Yeah, presumably the original questioner (and myself because it's not something I've ever given much thought towards) didn't realize synoptic had a definition outside of religion, because knowing the definition would have answered their question.

> knowing the definition would have answered their question.

This is often untrue, though—words will evolve along parallel tracks and often diverge quite significantly in how they're used across different contexts. In those cases the homonyms make for fun etymological deep dives but don't help much for deriving the specialized meaning from the more general one.

>This is often untrue, though—words will evolve along parallel tracks and often diverge quite significantly in how they're used across different contexts.

Sure that happens, but mostly when they are borrowed from language to language. Mostly in the english language, if you have a situation where you have synopsis and synoptic, it's more often than or not that they are different forms of the same word or closely related. I think it doesn't immediately register for people because those 'sis' words from Greek origin aren't used a ton in general speech.
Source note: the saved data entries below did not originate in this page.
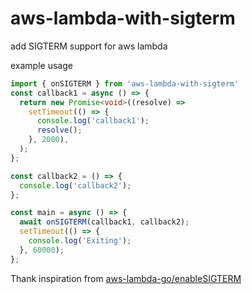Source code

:# aws-lambda-with-sigterm

add SIGTERM support for aws lambda

example usage
```ts
import { onSIGTERM } from 'aws-lambda-with-sigterm'
const callback1 = async () => {
  return new Promise<void>((resolve) =>
    setTimeout(() => {
      console.log('callback1');
      resolve();
    }, 2000),
  );
};

const callback2 = () => {
  console.log('callback2');
};

const main = async () => {
  await onSIGTERM(callback1, callback2);
  setTimeout(() => {
    console.log('Exiting');
  }, 60000);
};
```

Thank inspiration from [aws-lambda-go/enableSIGTERM](https://github.com/aws/aws-lambda-go/blob/main/lambda/sigterm.go)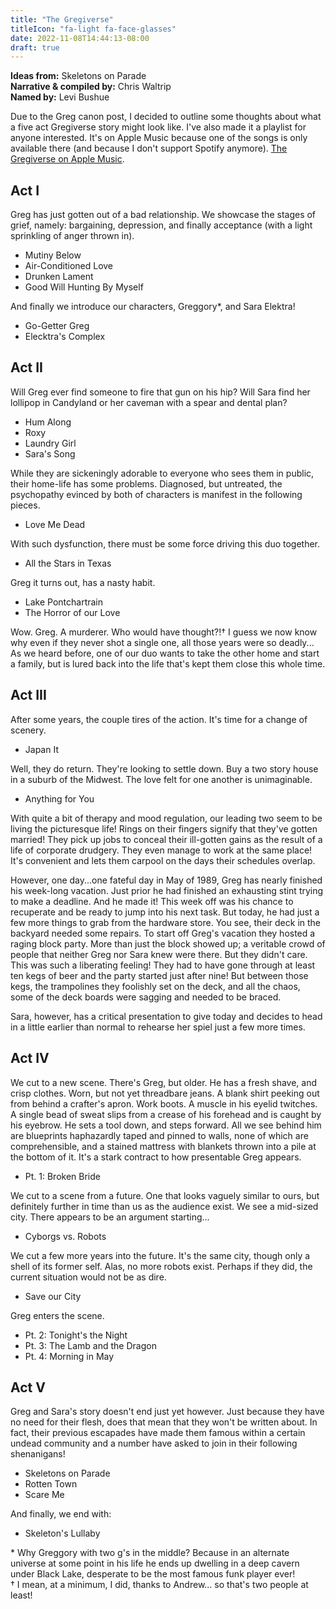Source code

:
 ```yaml
---
title: "The Gregiverse"
titleIcon: "fa-light fa-face-glasses"
date: 2022-11-08T14:44:13-08:00
draft: true
---
```

**Ideas from:** Skeletons on Parade\
**Narrative & compiled by:** Chris Waltrip\
**Named by:** Levi Bushue

Due to the Greg canon post, I decided to outline some thoughts about what a five act Gregiverse story might look like.  I've also made it a playlist for anyone interested.  It's on Apple Music because one of the songs is only available there (and because I don't support Spotify anymore).  [The Gregiverse on Apple Music](https://music.apple.com/us/playlist/the-gregiverse/pl.u-9N9LX8eT756lJ4).


## Act I
Greg has just gotten out of a bad relationship.  We showcase the stages of grief, namely: bargaining, depression, and finally acceptance (with a light sprinkling of anger thrown in).
* Mutiny Below
* Air-Conditioned Love
* Drunken Lament
* Good Will Hunting By Myself

And finally we introduce our characters, Greggory*, and Sara Elektra!
* Go-Getter Greg
* Elecktra's Complex

## Act II
Will Greg ever find someone to fire that gun on his hip?  Will Sara find her lollipop in Candyland or her caveman with a spear and dental plan?
* Hum Along
* Roxy
* Laundry Girl
* Sara's Song

While they are sickeningly adorable to everyone who sees them in public, their home-life has some problems.  Diagnosed, but untreated, the psychopathy evinced by both of characters is manifest in the following pieces.
* Love Me Dead

With such dysfunction, there must be some force driving this duo together.
* All the Stars in Texas

Greg it turns out, has a nasty habit.
* Lake Pontchartrain
* The Horror of our Love

Wow.  Greg.  A murderer.  Who would have thought?!†  I guess we now know why even if they never shot a single one, all those years were so deadly...
As we heard before, one of our duo wants to take the other home and start a family, but is lured back into the life that's kept them close this whole time.

## Act III
After some years, the couple tires of the action.  It's time for a change of scenery.
* Japan It

Well, they do return.  They're looking to settle down.  Buy a two story house in a suburb of the Midwest.  The love felt for one another is unimaginable.
* Anything for You

With quite a bit of therapy and mood regulation, our leading two seem to be living the picturesque life!  Rings on their fingers signify that they've gotten married!  They pick up jobs to conceal their ill-gotten gains as the result of a life of corporate drudgery.  They even manage to work at the same place!  It's convenient and lets them carpool on the days their schedules overlap.

However, one day...one fateful day in May of 1989, Greg has nearly finished his week-long vacation.  Just prior he had finished an exhausting stint trying to make a deadline.  And he made it!  This week off was his chance to recuperate and be ready to jump into his next task.  But today, he had just a few more things to grab from the hardware store.  You see, their deck in the backyard needed some repairs.  To start off Greg's vacation they hosted a raging block party.  More than just the block showed up; a veritable crowd of people that neither Greg nor Sara knew were there.  But they didn't care.  This was such a liberating feeling!  They had to have gone through at least ten kegs of beer and the party started just after nine!  But between those kegs, the trampolines they foolishly set on the deck, and all the chaos, some of the deck boards were sagging and needed to be braced.

Sara, however, has a critical presentation to give today and decides to head in a little earlier than normal to rehearse her spiel just a few more times.

## Act IV
We cut to a new scene.  There's Greg, but older.  He has a fresh shave, and crisp clothes.  Worn, but not yet threadbare jeans.  A blank shirt peeking out from behind a crafter's apron.  Work boots.  A muscle in his eyelid twitches.  A single bead of sweat slips from a crease of his forehead and is caught by his eyebrow.  He sets a tool down, and steps forward.  All we see behind him are blueprints haphazardly taped and pinned to walls, none of which are comprehensible, and a stained mattress with blankets thrown into a pile at the bottom of it.  It's a stark contract to how presentable Greg appears.
* Pt. 1: Broken Bride

We cut to a scene from a future.  One that looks vaguely similar to ours, but definitely further in time than us as the audience exist.  We see a mid-sized city.  There appears to be an argument starting...
* Cyborgs vs. Robots

We cut a few more years into the future.  It's the same city, though only a shell of its former self.  Alas, no more robots exist.  Perhaps if they did, the current situation would not be as dire.
* Save our City

Greg enters the scene.
* Pt. 2: Tonight's the Night
* Pt. 3: The Lamb and the Dragon
* Pt. 4: Morning in May

## Act V
Greg and Sara's story doesn't end just yet however.  Just because they have no need for their flesh, does that mean that they won't be written about.  In fact, their previous escapades have made them famous within a certain undead community and a number have asked to join in their following shenanigans!
* Skeletons on Parade
* Rotten Town
* Scare Me

And finally, we end with:
* Skeleton's Lullaby

\* Why Greggory with two g's in the middle?  Because in an alternate universe at some point in his life he ends up dwelling in a deep cavern under Black Lake, desperate to be the most famous funk player ever!\
† I mean, at a minimum, I did, thanks to Andrew... so that's two people at least!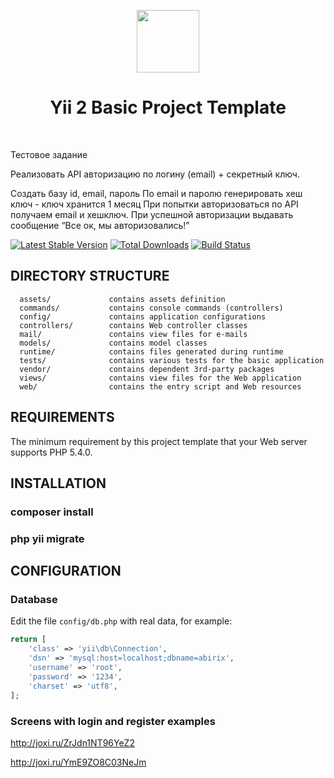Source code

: <p align="center">
    <a href="https://github.com/yiisoft" target="_blank">
        <img src="https://avatars0.githubusercontent.com/u/993323" height="100px">
    </a>
    <h1 align="center">Yii 2 Basic Project Template</h1>
    <br>
</p>

Тестовое задание

Реализовать API авторизацию по логину (email) + секретный ключ.

Создать базу id, email, пароль
По email и паролю генерировать хеш ключ - ключ хранится 1 месяц
При попытки авторизоваться по API получаем email и хешключ.
При успешной авторизации выдавать сообщение “Все ок, мы авторизовались!”


[![Latest Stable Version](https://img.shields.io/packagist/v/yiisoft/yii2-app-basic.svg)](https://packagist.org/packages/yiisoft/yii2-app-basic)
[![Total Downloads](https://img.shields.io/packagist/dt/yiisoft/yii2-app-basic.svg)](https://packagist.org/packages/yiisoft/yii2-app-basic)
[![Build Status](https://travis-ci.org/yiisoft/yii2-app-basic.svg?branch=master)](https://travis-ci.org/yiisoft/yii2-app-basic)

DIRECTORY STRUCTURE
-------------------

      assets/             contains assets definition
      commands/           contains console commands (controllers)
      config/             contains application configurations
      controllers/        contains Web controller classes
      mail/               contains view files for e-mails
      models/             contains model classes
      runtime/            contains files generated during runtime
      tests/              contains various tests for the basic application
      vendor/             contains dependent 3rd-party packages
      views/              contains view files for the Web application
      web/                contains the entry script and Web resources



REQUIREMENTS
------------

The minimum requirement by this project template that your Web server supports PHP 5.4.0.


INSTALLATION
------------

### composer install
### php yii migrate

CONFIGURATION
-------------

### Database

Edit the file `config/db.php` with real data, for example:

```php
return [
    'class' => 'yii\db\Connection',
    'dsn' => 'mysql:host=localhost;dbname=abirix',
    'username' => 'root',
    'password' => '1234',
    'charset' => 'utf8',
];
```

### Screens with login and register examples
http://joxi.ru/ZrJdn1NT96YeZ2

http://joxi.ru/YmE9ZO8C03NeJm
Genesis and genetic is a similar situation that many people probably don't realize they are related unless they are familiar with abiogenesis or such from science.

> it's more often than or not that they are different forms of the same word or closely related

Correct, but what I'm saying is that frequently etymologies are nothing more than fun exercises that would actually mislead you as to the modern definition because the word has changed so much. In those cases it's amusing to identify the shared root but you should be careful about blindly translating from one to the other. The original sense is often somewhere in the middle of the two modern meanings.

Taking your example of Genesis: if I know that Genesis means "the first book in the Bible" that doesn't help me derive the definition of "genetic" all by itself. Likewise if I know the "genetic" means "relating to the structures that encode traits in living organisms", I won't be able to arrive at "the first book in the Bible". At best I might come up with some folk etymology explaining that Genesis has to do with life, which is close but not fully accurate.

The correct understanding of the shared root of "creation" is only possible if you understand both concepts and triangulate to what they have in common. It cannot be derived from only one of the two definitions.